The name of this new-comer was Anaxagoras. It was
said in after-time, we know not with what degree of
truth, that he had been a pupil of Anaximenes. If so,
he was a pupil who departed far from the teachings of
his master. What we know for certain is that Anaxagoras
was a truly original thinker, and that he became a
close friend—in a sense the teacher—of Pericles and of
Euripides. Just how long he remained at Athens is not
certain; but the time came when he had made himself
in some way objectionable to the Athenian populace
through his teachings. Filled with the spirit of the
investigator, he could not accept the current conceptions
as to the gods. He was a sceptic, an innovator.
Such men are never welcome; they are the chief factors
in the progress of thought, but they must look always
to posterity for recognition of their worth; from
their contemporaries they receive, not thanks, but
persecution.
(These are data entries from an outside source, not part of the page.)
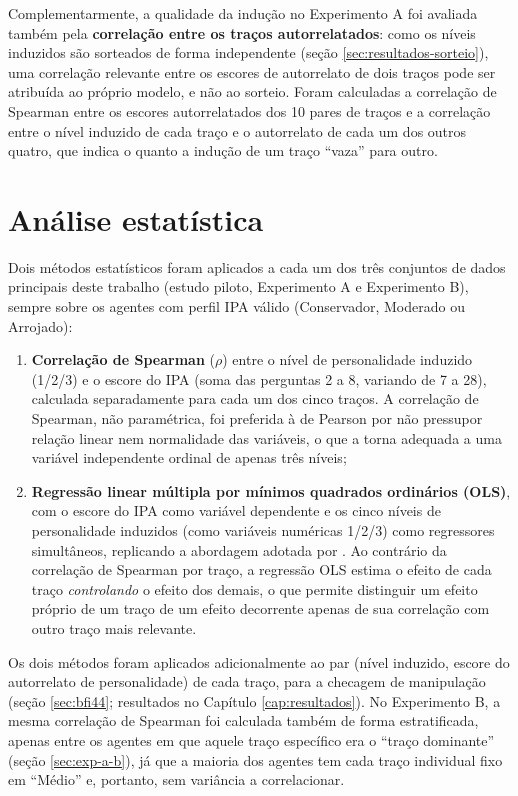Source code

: Complementarmente, a qualidade da indução no Experimento A foi avaliada
também pela \textbf{correlação entre os traços autorrelatados}: como os
níveis induzidos são sorteados de forma independente (seção
\ref{sec:resultados-sorteio}), uma correlação relevante entre os escores
de autorrelato de dois traços pode ser atribuída ao próprio modelo, e não
ao sorteio. Foram
calculadas a correlação de Spearman entre os escores autorrelatados dos
10 pares de traços e a correlação entre o nível induzido de cada traço e
o autorrelato de cada um dos outros quatro, que indica o quanto a
indução de um traço ``vaza'' para outro.

\section{Análise estatística}
\label{sec:analise-estatistica}

Dois métodos estatísticos foram aplicados a cada um dos três conjuntos de
dados principais deste trabalho (estudo piloto, Experimento A e
Experimento B), sempre sobre os agentes com perfil IPA válido
(Conservador, Moderado ou Arrojado):

\begin{enumerate}
    \item \textbf{Correlação de Spearman} ($\rho$) entre o nível de
    personalidade induzido (1/2/3) e o escore do IPA (soma das perguntas
    2 a 8, variando de 7 a 28), calculada separadamente para cada um dos
    cinco traços. A correlação de Spearman, não paramétrica, foi preferida
    à de Pearson por não pressupor relação linear nem normalidade das
    variáveis, o que a torna adequada a uma variável independente ordinal
    de apenas três níveis;
    \item \textbf{Regressão linear múltipla por mínimos quadrados
    ordinários (OLS)}, com o escore do IPA como variável dependente e os
    cinco níveis de personalidade induzidos (como variáveis numéricas
    1/2/3) como regressores simultâneos, replicando a abordagem adotada
    por . Ao contrário da correlação de
    Spearman por traço, a regressão OLS estima o efeito de cada traço
    \textit{controlando} o efeito dos demais, o que permite distinguir um
    efeito próprio de um traço de um efeito decorrente apenas de sua
    correlação com outro traço mais relevante.
\end{enumerate}

Os dois métodos foram aplicados adicionalmente ao par (nível induzido,
escore do autorrelato de personalidade) de cada traço, para a checagem de
manipulação (seção \ref{sec:bfi44}; resultados no Capítulo
\ref{cap:resultados}). No Experimento B, a mesma correlação de Spearman
foi calculada também de forma estratificada, apenas entre os agentes em
que aquele traço específico era o ``traço dominante'' (seção
\ref{sec:exp-a-b}), já que a maioria dos agentes tem cada traço
individual fixo em ``Médio'' e, portanto, sem variância a correlacionar.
Sometimes this persecution takes one form,
sometimes another; to the credit of the Greeks be it
said, that with them it usually led to nothing more
severe than banishment. In the case of Anaxagoras,
it is alleged that the sentence pronounced was death;
but that, thanks to the influence of Pericles, this
sentence was commuted to banishment. In any event,
the aged philosopher was sent away from the city of
his adoption. He retired to Lampsacus. "It is not
I that have lost the Athenians,'' he said; "it is the
Athenians that have lost me.''
The exact position which Anaxagoras had among his
contemporaries, and his exact place in the development
of philosophy, have always been somewhat in
dispute. It is not known, of a certainty, that he even
held an open school at Athens. Ritter thinks it doubtful
that he did. It was his fate to be misunderstood,
or underestimated, by Aristotle; that in itself would
have sufficed greatly to dim his fame—might, indeed,
have led to his almost entire neglect had he not been
a truly remarkable thinker. With most of the questions
that have exercised the commentators we have
but scant concern. Following Aristotle, most historians
of philosophy have been metaphysicians; they have
concerned themselves far less with what the ancient
thinkers really knew than with what they thought.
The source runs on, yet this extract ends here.